Credit Suisse Sells to UBS In Move to Slow Contagion

The epicenter of the Great Banking Earthquake may have been Silicon Valley, but the aftershocks have been especially violent in Zurich.

On Sunday, UBS agreed to acquire its longstanding rival, the oft-embattled Credit Suisse, for more than $3 billion. Swiss authorities are slashing red tape — lest they risk losing the nation’s standing in the banking sector.

Stop the Spread

The red flags (both with and without the Swiss white cross) had been flapping around Credit Suisse well before SVB’s catastrophe made everyone second-guess their favorite wealth management firm. Last year, deposits dropped 40% to $252 billion while total assets plummeted 30% to roughly $571 billion. And, in a harbinger of things to come, the bank already witnessed a social media-fueled exodus of wealthy clients last October amid concerns about its overall health. And then SVB went kerplunk.

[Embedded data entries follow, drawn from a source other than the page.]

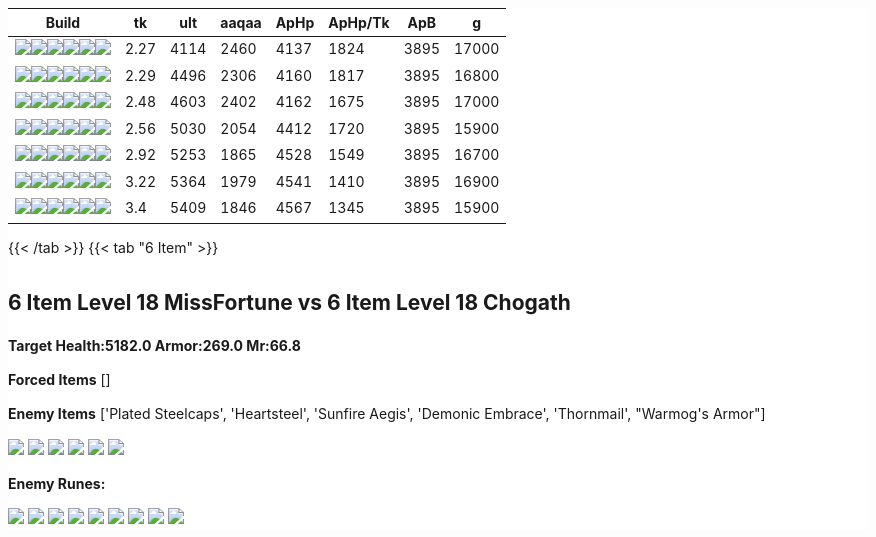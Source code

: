 



 Build |tk|ult|aaqaa|ApHp|ApHp/Tk|ApB|g
-|-|-|-|-|-|-|-
![](/item/6672.png)![](/item/3153.png)![](/item/3036.png)![](/item/3094.png)![](/item/3031.png)![](/item/1038.png)|2.27|4114|2460|4137|1824|3895|17000
![](/item/6676.png)![](/item/3036.png)![](/item/3031.png)![](/item/3046.png)![](/item/3153.png)![](/item/1038.png)|2.29|4496|2306|4160|1817|3895|16800
![](/item/6676.png)![](/item/3036.png)![](/item/3031.png)![](/item/3094.png)![](/item/3153.png)![](/item/1038.png)|2.48|4603|2402|4162|1675|3895|17000
![](/item/3036.png)![](/item/3072.png)![](/item/3031.png)![](/item/6672.png)![](/item/6676.png)![](/item/1001.png)|2.56|5030|2054|4412|1720|3895|15900
![](/item/6676.png)![](/item/3036.png)![](/item/3031.png)![](/item/3072.png)![](/item/3046.png)![](/item/1038.png)|2.92|5253|1865|4528|1549|3895|16700
![](/item/6676.png)![](/item/3036.png)![](/item/3031.png)![](/item/3072.png)![](/item/3094.png)![](/item/1038.png)|3.22|5364|1979|4541|1410|3895|16900
![](/item/6676.png)![](/item/3036.png)![](/item/3031.png)![](/item/3072.png)![](/item/6696.png)![](/item/1001.png)|3.4|5409|1846|4567|1345|3895|15900
{{< /tab >}}
{{< tab "6 Item" >}}
## 6 Item Level 18 MissFortune vs 6 Item Level 18 Chogath

**Target Health:5182.0 Armor:269.0 Mr:66.8**


**Forced Items** []








**Enemy Items** ['Plated Steelcaps', 'Heartsteel', 'Sunfire Aegis', 'Demonic Embrace', 'Thornmail', "Warmog's Armor"]





![](/item/3047.png)
![](/item/3084.png)
![](/item/3068.png)
![](/item/4637.png)
![](/item/3075.png)
![](/item/3083.png)



**Enemy Runes:**





![](/Styles/Resolve/GraspOfTheUndying/GraspOfTheUndying.png)
![](/Styles/Resolve/Demolish/Demolish.png)
![](/Styles/Resolve/SecondWind/SecondWind.png)
![](/Styles/Resolve/Overgrowth/Overgrowth.png)
![](/Styles/Inspiration/MagicalFootwear/MagicalFootwear.png)
![](/Styles/Resolve/ApproachVelocity/ApproachVelocity.png)
![](/StatMods/StatModsAttackSpeedIcon.png)
![](/StatMods/StatModsArmorIcon.png)
![](/StatMods/StatModsHealthScalingIcon.png)
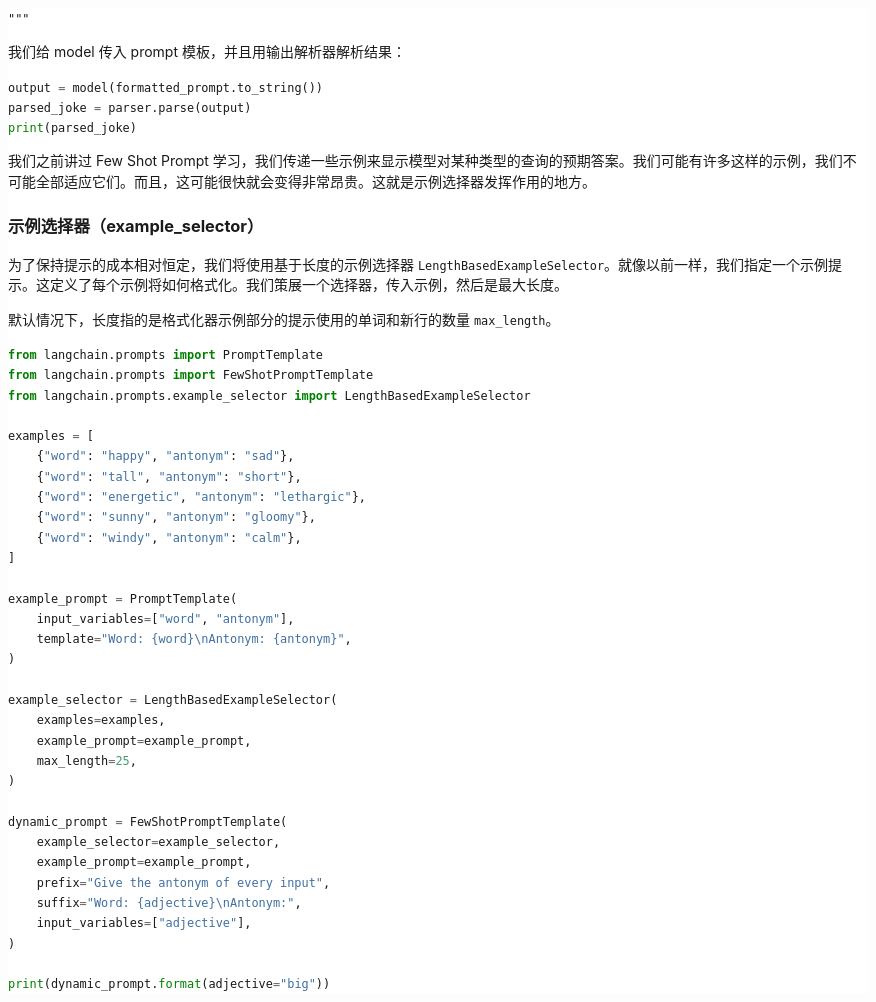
 ```
"""
```

我们给 model 传入 prompt 模板，并且用输出解析器解析结果：

```python
output = model(formatted_prompt.to_string())
parsed_joke = parser.parse(output)
print(parsed_joke)
```

我们之前讲过 Few Shot Prompt 学习，我们传递一些示例来显示模型对某种类型的查询的预期答案。我们可能有许多这样的示例，我们不可能全部适应它们。而且，这可能很快就会变得非常昂贵。这就是示例选择器发挥作用的地方。


###  示例选择器（example_selector）

为了保持提示的成本相对恒定，我们将使用基于长度的示例选择器 `LengthBasedExampleSelector`。就像以前一样，我们指定一个示例提示。这定义了每个示例将如何格式化。我们策展一个选择器，传入示例，然后是最大长度。

默认情况下，长度指的是格式化器示例部分的提示使用的单词和新行的数量 `max_length`。


```python
from langchain.prompts import PromptTemplate
from langchain.prompts import FewShotPromptTemplate
from langchain.prompts.example_selector import LengthBasedExampleSelector

examples = [
    {"word": "happy", "antonym": "sad"},
    {"word": "tall", "antonym": "short"},
    {"word": "energetic", "antonym": "lethargic"},
    {"word": "sunny", "antonym": "gloomy"},
    {"word": "windy", "antonym": "calm"},
]

example_prompt = PromptTemplate(
    input_variables=["word", "antonym"],
    template="Word: {word}\nAntonym: {antonym}",
)

example_selector = LengthBasedExampleSelector(
    examples=examples, 
    example_prompt=example_prompt, 
    max_length=25,
)

dynamic_prompt = FewShotPromptTemplate(
    example_selector=example_selector,
    example_prompt=example_prompt,
    prefix="Give the antonym of every input",
    suffix="Word: {adjective}\nAntonym:", 
    input_variables=["adjective"],
)

print(dynamic_prompt.format(adjective="big"))
```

By Wednesday, the bank’s largest shareholder Saudi National Bank announced it had no interest in increasing its 9.9% stake. The Swiss lenders’ share price suffered its worst single-day drop in history when bond prices fell below distressed levels, and outflows ran nearly $11 billion a day last week. According to the FT, Credit Suisse was forced to tap a $50 billion lifeline from the Swiss National Bank.

It wasn’t enough. Rumors swirled that BlackRock could swoop in. The Swiss National Bank (SNB) and the Swiss Financial Market Supervisory Authority (Finma), however, reportedly favored a solution that kept Credit Suisse, well, Swiss. Enter UBS:

UBS, the largest private bank in the world and Switzerland’s top lender, agreed to acquire the beleaguered bank in an all-share deal worth $3.2 billion — well below the roughly $7 billion market value Credit Suisse held at the end of Friday.

SNB has agreed to float UBS a $100 billion liquidity line in the process. The Swiss government will also provide a loss guarantee of roughly $9.7 billion, though only after UBS suffers the first $5 billion of losses on specific assets.

SNB and Finma also moved to circumvent a UBS shareholder vote on the acquisition to complete the deal ahead of Monday trading. “It was indispensable that we acted quickly and find a solution as quickly as possible,” SNB president Thomas Jordan said at a press conference Sunday.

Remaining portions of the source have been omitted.